Here we are touching upon some of the same issue as we have with the
notion of a "natural ordering". If it can be assumed that a given
class can define a natural order for its instances, can we not also
assume that it is possible to define a natural equality test? I don't
see why this is not a useful concept.
Employees of MindIQ (my employer) don't have an employee number. What
happens now?

You give them one. How can you tell one John Smith from another if
they don't have some well-known distinguishing feature? You could
possibly tell them apart by calling one of them "John Smith with the
dark hair", but that is cumbersome and far from a general solution.
More abstractly, a fundamental principle of object-oriented design is
that objects own behavior, state, and identity... and when you take away
their identity, you are begging for problems and making the space more
complex. Of course, in reality, no one does that all of the time. It
just happens randomly here and there. That here and there causes
problems, though, when an object gets used in an unanticipated way.

I don't see how you are taking away identity. If anything, you are
defining their identity by specifying exactly what it is that makes
each instance unique.
I can't possibly imagine how you expect to find a car by registration
number using some kind of other Car instance to compare against. Are
you going to create some kind of dummy Car object with only partial
state, and then use it to compare?

It is going to happen if I found a car in one location and another car
in a different location and want to know if it was the same car. I
might have gotten one reading from each of two different automatic
speed cameras, for instance.
Why not keep a hash table that finds a Car by its registration number?
The registration number properly compares equal, and you don't have to
create weird phantom cars that exist only to be compared and have
incomplete state.

Searching algorithms are certainly related to this, but they are not
the only situation in which you need to compare objects.

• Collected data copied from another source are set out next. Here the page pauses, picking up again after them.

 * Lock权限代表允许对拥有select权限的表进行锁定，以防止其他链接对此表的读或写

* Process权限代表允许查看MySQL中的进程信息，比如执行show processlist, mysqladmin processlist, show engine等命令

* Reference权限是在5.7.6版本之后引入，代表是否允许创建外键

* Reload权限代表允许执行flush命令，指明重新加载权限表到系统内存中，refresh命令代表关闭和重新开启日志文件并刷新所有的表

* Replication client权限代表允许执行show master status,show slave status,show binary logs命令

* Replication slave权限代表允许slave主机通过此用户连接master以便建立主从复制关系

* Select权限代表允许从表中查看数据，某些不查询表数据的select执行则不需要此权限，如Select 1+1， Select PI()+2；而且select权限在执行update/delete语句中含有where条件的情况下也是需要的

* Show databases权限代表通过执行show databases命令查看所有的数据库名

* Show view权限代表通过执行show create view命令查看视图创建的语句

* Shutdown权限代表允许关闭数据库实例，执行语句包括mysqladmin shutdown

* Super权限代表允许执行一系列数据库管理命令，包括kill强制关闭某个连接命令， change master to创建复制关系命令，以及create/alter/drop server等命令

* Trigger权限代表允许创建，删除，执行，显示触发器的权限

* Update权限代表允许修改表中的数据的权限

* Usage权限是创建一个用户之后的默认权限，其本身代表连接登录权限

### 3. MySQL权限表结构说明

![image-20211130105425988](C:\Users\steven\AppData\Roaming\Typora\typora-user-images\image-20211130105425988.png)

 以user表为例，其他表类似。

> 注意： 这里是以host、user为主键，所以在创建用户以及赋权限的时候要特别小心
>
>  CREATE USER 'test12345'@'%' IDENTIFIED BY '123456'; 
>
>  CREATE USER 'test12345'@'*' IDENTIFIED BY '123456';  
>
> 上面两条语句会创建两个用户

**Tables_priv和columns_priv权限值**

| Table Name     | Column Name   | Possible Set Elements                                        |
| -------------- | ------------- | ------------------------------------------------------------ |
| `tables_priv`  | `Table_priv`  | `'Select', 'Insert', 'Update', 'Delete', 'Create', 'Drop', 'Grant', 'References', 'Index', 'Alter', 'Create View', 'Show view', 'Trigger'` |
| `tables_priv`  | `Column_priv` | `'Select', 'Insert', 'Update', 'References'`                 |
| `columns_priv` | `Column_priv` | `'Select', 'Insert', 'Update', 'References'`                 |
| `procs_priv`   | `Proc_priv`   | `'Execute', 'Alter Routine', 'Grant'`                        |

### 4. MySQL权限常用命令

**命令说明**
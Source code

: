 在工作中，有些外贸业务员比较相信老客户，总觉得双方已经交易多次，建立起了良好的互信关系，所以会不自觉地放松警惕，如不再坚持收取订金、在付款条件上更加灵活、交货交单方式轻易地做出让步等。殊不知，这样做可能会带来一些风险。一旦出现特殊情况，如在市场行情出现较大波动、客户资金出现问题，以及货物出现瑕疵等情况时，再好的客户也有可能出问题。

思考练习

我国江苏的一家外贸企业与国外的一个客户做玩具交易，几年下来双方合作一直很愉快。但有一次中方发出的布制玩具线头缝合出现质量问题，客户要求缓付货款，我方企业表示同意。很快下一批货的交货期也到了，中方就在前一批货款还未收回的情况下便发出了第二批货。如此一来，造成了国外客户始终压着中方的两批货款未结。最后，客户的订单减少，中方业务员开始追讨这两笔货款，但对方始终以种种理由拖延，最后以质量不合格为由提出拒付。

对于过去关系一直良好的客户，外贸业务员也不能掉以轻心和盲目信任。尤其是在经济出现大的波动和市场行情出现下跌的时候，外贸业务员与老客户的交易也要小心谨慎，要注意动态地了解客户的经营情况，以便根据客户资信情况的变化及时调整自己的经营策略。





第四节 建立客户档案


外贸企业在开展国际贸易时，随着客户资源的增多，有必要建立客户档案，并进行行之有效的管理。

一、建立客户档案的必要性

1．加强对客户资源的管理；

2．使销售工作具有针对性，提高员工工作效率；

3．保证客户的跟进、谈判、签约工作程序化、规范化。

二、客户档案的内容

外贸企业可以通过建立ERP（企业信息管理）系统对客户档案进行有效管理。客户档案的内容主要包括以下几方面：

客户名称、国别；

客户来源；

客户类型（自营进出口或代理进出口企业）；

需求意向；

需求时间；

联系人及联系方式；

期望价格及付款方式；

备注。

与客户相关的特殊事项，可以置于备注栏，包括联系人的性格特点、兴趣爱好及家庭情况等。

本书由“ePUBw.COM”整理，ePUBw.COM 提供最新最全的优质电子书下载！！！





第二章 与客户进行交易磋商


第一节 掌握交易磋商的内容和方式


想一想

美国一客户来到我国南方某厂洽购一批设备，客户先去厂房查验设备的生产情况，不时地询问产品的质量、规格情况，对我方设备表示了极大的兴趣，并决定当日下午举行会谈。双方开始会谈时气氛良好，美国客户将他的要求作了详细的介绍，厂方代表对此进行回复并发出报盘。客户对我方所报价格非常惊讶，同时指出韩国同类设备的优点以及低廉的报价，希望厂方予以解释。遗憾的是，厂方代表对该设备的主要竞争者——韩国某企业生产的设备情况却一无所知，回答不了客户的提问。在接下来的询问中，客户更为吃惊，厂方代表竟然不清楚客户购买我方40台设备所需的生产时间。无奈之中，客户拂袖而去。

I expect that in a complex system, you will have a number of different
ways of searching for an object. One of those ways _may_ have been
defined as the "natural" way of comparing two objects of that type.

So for cars, you could search on registration number but you could
presumably also search on make, model, colour, etc. This fact doesn't
make the concept of a natural identity less useful.

Cheers
Bent D
 
B

Bent C Dalager

An "almost immutable" object, where a few "administrative" properties,
not related to the object's primary purpose (e.g., counting accesses
to a method), could reasonably use an equals() that only checks the
primary properties.

In such a situation, the extra administrative functionality and
properties could be removed without breaking the primary behavior of
the object (and it would probably not be cloned either).

If this is "non-identifying" properties, then I can agree, but they
should be realtively rare.

Ok, so if I am reading your right, you would accept mutable properties
so long as they don't really matter. In serialization terms, anything
that is declared "transient" can perhaps happily be mutable.

I agree that I use a more relaxed requirement and this is almost
certainly the cause of the current disagreement.

Cheers
Bent D
 
J

John C. Bollinger

Lee said:
Chris Smith wrote:


Interesting question. It looks obvious you wouldn't. However, it seems appropriate (for
an immutable object) to implement Clonable, so certain deep copies will work. An
immutable object would just return itself. Seems strange at first, but I like it.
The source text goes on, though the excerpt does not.